**Directions**
If a line of the data below holds the word "working", list it.

**Plain-text document sources**

════

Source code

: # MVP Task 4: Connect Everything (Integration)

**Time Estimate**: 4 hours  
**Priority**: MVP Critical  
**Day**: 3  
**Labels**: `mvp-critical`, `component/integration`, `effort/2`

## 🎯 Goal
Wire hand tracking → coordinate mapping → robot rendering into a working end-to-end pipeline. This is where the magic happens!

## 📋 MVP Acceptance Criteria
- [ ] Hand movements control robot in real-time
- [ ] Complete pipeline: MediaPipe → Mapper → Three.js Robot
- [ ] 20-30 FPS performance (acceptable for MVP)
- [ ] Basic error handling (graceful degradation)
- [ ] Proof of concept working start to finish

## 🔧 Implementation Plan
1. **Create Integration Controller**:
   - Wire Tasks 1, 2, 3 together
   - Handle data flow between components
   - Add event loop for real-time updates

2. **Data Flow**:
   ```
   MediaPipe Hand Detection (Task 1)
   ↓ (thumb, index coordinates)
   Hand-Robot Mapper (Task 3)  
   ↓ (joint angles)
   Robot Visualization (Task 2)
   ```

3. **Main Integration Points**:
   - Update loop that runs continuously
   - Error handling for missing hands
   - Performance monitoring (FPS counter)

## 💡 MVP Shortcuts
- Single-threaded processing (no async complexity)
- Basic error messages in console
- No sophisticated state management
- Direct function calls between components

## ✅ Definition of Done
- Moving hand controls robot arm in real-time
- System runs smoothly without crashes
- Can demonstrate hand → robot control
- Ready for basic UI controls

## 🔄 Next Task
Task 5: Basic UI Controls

════

**Task output**
Wire hand tracking → coordinate mapping → robot rendering into a working end-to-end pipeline. This is where the magic happens!
- [ ] Proof of concept working start to finish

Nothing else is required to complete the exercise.